§ **Problem description**
Go through the material and return every line that contains the string "rule".

§ **Available data**
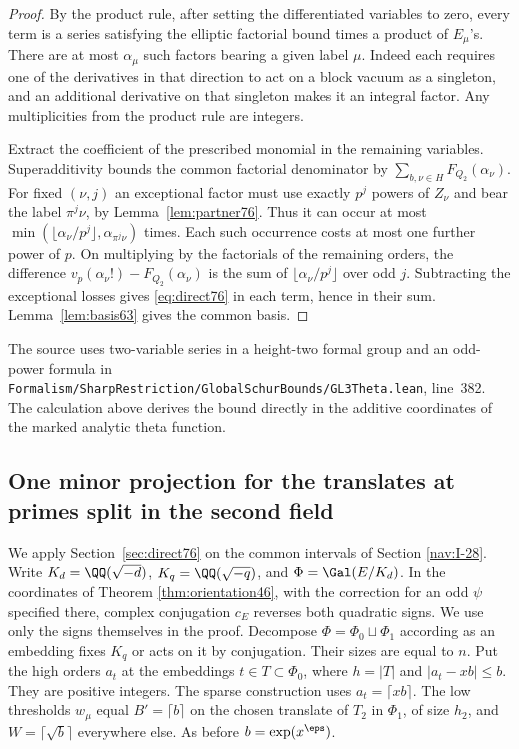 \documentclass[a4paper,11pt]{article}
\theoremstyle{definition}
\theoremstyle{remark}
\newcommand{\srcloc}[2]{{\small\nolinkurl{#1.lean}}, line~#2}
\numberwithin{equation}{section}
\begin{document}
\begin{proof}
By the product rule, after setting the differentiated variables
to zero, every term is a series satisfying the elliptic factorial
bound times a product of \(E_\mu\)'s. There are at most
\(\alpha_\mu\) such factors bearing a given label \(\mu\).
Indeed each requires one of the derivatives in that direction
to act on a block vacuum as a singleton, and an additional
derivative on that singleton makes it an integral factor.
Any multiplicities from the product rule are integers.

Extract the coefficient of the prescribed monomial in the
remaining variables. Superadditivity bounds the common
factorial denominator by \(\sum_{b,\nu\in H}F_{Q_2}(\alpha_\nu)\).
For fixed \((\nu,j)\) an exceptional factor must use exactly
\(p^j\) powers of \(Z_\nu\) and bear the label \(\pi^j\nu\),
by Lemma~\ref{lem:partner76}. Thus it can occur at most
\(\min(\lfloor\alpha_\nu/p^j\rfloor,\alpha_{\pi^j\nu})\) times.
Each such occurrence costs at most one further power of \(p\).
On multiplying by the factorials of the remaining orders,
the difference \(v_p(\alpha_\nu!)-F_{Q_2}(\alpha_\nu)\)
is the sum of \(\lfloor\alpha_\nu/p^j\rfloor\) over odd \(j\).
Subtracting the exceptional losses gives \eqref{eq:direct76}
in each term, hence in their sum. Lemma~\ref{lem:basis63}
gives the common basis.
\end{proof}

The source uses two-variable series in a height-two formal group and
an odd-power formula in
\srcloc{Formalism/SharpRestriction/GlobalSchurBounds/GL3Theta}{382}.
The calculation above derives the bound directly in the additive
coordinates of the marked analytic theta function.

\subsection{One minor projection for the translates at primes split in the second field}\label{nav:VI-01}
\label{sec:signal77}

We apply Section~\ref{sec:direct76} on the common intervals
of Section \ref{nav:I-28}.
Write \(K_d=\QQ(\sqrt{-d})\), \(K_q=\QQ(\sqrt{-q})\), and
\(\Phi=\Gal(E/K_d)\). In the coordinates of Theorem
\ref{thm:orientation46}, with the correction for an odd \(\psi\) specified there,
complex conjugation \(c_E\) reverses both quadratic signs.
We use only the signs themselves in the proof. Decompose
\(\Phi=\Phi_0\sqcup\Phi_1\) according as an embedding fixes
\(K_q\) or acts on it by conjugation. Their sizes are equal
to \(n\). Put the high orders \(a_t\) at the embeddings
\(t\in T\subset\Phi_0\), where \(h=|T|\) and
\(|a_t-xb|\le b\). They are positive integers. The sparse
construction uses \(a_t=\lceil xb\rceil\). The low thresholds
\(w_\mu\) equal \(B'=\lceil b\rceil\) on the chosen translate
of \(T_2\) in \(\Phi_1\), of size \(h_2\), and \(W=\lceil\sqrt
b\rceil\) everywhere else. As before \(b=\exp(x^\eps)\).
\end{document}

§ **Output of the task**
By the product rule, after setting the differentiated variables
Any multiplicities from the product rule are integers.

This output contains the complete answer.